:: WHAT YOU ARE ASKED TO DO ::
Which lines of the material contain the word "object"? Show each one.

:: TASK MATERIAL ::
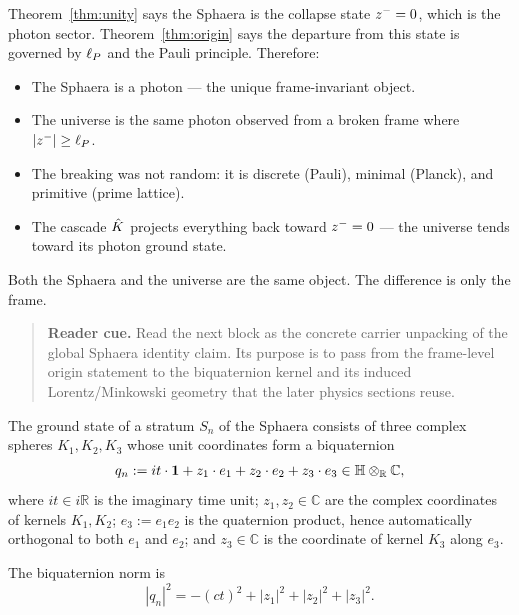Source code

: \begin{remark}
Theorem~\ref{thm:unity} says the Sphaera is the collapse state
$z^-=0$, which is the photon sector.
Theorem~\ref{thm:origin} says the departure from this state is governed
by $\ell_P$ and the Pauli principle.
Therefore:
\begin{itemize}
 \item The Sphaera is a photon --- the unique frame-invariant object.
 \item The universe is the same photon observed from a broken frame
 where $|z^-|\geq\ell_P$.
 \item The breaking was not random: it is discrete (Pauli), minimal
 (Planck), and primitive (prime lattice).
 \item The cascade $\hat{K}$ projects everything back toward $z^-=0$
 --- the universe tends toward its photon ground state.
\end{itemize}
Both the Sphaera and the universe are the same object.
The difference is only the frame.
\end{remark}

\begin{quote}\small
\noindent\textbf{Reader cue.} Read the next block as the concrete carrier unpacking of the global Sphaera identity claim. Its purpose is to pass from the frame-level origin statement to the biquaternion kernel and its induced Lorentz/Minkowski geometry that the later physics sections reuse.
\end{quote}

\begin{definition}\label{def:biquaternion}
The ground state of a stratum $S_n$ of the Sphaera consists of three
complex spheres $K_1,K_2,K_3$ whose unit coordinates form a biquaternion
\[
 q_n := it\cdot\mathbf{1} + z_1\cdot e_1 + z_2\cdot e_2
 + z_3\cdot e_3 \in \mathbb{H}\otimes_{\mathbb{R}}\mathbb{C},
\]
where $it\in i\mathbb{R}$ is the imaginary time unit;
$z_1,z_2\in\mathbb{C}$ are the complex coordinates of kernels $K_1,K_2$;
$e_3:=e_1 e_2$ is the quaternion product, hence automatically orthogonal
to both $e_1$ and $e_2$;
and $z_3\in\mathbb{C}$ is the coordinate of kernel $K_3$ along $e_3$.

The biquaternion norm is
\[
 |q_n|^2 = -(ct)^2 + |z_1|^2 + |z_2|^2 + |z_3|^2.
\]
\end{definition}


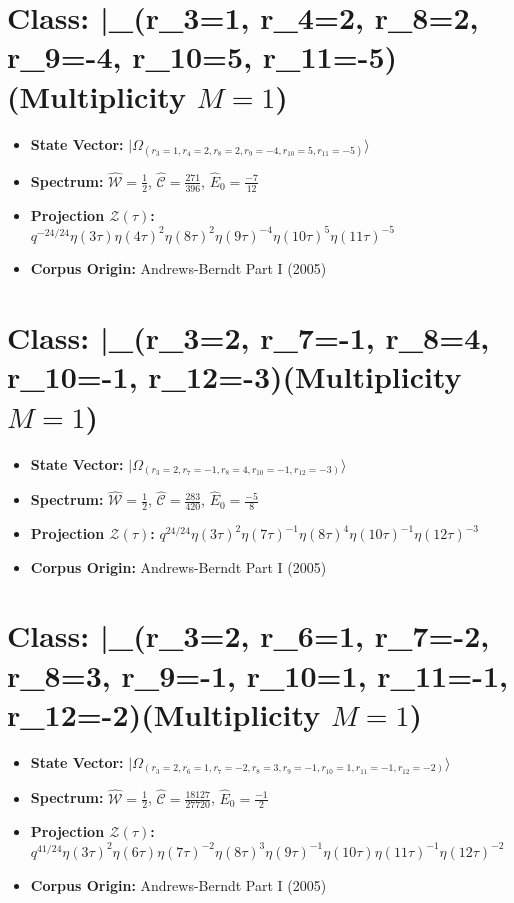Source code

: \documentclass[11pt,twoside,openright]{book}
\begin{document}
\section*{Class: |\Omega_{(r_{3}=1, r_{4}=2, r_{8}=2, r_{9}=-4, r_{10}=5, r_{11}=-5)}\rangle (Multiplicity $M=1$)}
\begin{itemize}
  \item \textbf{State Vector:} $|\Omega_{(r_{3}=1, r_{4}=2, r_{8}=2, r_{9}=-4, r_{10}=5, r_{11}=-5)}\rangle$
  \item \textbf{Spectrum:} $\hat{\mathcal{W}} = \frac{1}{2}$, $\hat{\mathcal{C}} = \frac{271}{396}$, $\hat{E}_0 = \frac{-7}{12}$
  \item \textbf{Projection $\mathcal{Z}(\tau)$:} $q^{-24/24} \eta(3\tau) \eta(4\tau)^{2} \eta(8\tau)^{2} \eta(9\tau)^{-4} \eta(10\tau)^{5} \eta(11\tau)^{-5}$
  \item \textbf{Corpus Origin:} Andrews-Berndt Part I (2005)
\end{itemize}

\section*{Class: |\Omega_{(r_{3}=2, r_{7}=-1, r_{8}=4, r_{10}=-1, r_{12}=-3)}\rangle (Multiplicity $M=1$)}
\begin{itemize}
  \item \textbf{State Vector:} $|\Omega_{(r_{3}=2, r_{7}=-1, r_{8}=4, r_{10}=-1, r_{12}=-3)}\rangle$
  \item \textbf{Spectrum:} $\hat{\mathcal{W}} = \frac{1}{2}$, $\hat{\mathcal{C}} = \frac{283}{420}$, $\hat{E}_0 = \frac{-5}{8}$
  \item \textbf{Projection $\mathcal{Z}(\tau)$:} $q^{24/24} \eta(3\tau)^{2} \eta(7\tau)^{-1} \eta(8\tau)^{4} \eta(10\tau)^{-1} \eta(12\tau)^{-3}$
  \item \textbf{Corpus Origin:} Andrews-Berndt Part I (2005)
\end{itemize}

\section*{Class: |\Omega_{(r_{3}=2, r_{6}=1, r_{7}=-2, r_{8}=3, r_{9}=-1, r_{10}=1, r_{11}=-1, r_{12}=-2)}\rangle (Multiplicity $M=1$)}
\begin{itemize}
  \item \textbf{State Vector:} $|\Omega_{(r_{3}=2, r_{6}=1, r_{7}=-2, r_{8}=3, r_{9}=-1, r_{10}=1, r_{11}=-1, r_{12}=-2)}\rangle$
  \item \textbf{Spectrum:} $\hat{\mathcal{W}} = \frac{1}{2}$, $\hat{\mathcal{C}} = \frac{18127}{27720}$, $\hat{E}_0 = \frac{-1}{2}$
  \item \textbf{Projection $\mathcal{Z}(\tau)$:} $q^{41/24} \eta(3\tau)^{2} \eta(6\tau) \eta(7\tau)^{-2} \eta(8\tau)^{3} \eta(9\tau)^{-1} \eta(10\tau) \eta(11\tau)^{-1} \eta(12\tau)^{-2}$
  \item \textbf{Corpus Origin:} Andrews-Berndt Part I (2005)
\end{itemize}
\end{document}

---

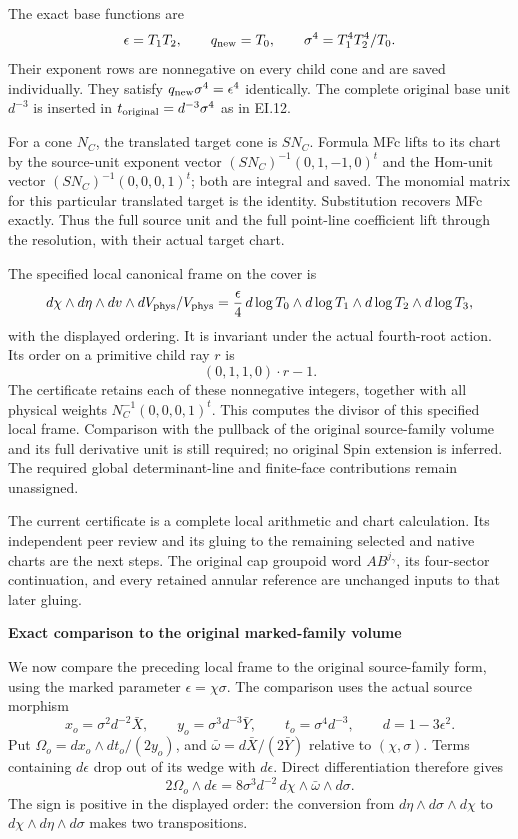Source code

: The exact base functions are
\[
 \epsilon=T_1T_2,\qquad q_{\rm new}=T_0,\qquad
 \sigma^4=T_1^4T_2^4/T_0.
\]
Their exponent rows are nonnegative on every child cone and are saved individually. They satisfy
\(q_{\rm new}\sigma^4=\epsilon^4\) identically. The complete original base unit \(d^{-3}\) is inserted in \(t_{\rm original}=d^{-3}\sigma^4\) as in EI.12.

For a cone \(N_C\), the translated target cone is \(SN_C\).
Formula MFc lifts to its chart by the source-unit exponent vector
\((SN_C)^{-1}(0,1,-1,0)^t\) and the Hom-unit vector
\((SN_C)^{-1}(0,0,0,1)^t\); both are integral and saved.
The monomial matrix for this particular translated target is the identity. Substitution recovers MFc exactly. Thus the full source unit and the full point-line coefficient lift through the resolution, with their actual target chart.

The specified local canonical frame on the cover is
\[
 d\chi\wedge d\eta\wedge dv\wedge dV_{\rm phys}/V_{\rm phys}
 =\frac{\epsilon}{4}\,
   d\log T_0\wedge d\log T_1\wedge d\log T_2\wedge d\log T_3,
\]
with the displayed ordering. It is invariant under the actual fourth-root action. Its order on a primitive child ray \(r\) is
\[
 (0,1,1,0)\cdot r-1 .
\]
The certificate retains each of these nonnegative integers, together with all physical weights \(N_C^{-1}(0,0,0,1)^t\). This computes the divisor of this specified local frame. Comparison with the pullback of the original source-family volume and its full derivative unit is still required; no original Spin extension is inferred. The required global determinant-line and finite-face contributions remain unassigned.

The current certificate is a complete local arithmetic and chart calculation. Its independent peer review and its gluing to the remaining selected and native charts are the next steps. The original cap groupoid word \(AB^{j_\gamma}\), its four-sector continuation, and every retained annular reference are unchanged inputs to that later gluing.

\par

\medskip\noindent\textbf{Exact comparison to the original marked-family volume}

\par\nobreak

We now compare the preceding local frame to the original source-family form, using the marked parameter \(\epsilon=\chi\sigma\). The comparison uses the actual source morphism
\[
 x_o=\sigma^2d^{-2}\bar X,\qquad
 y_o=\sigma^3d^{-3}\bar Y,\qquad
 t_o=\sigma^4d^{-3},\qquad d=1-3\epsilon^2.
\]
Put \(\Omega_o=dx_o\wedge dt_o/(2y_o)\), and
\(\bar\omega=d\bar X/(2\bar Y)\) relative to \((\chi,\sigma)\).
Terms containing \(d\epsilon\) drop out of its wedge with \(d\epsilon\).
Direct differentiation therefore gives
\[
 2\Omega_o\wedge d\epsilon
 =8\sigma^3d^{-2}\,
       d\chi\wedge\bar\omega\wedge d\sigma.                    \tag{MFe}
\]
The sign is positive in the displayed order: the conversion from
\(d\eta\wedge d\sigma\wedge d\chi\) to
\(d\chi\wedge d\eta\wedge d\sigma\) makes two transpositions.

:: WRITTEN ANSWER ::
 \item The Sphaera is a photon --- the unique frame-invariant object.
Both the Sphaera and the universe are the same object.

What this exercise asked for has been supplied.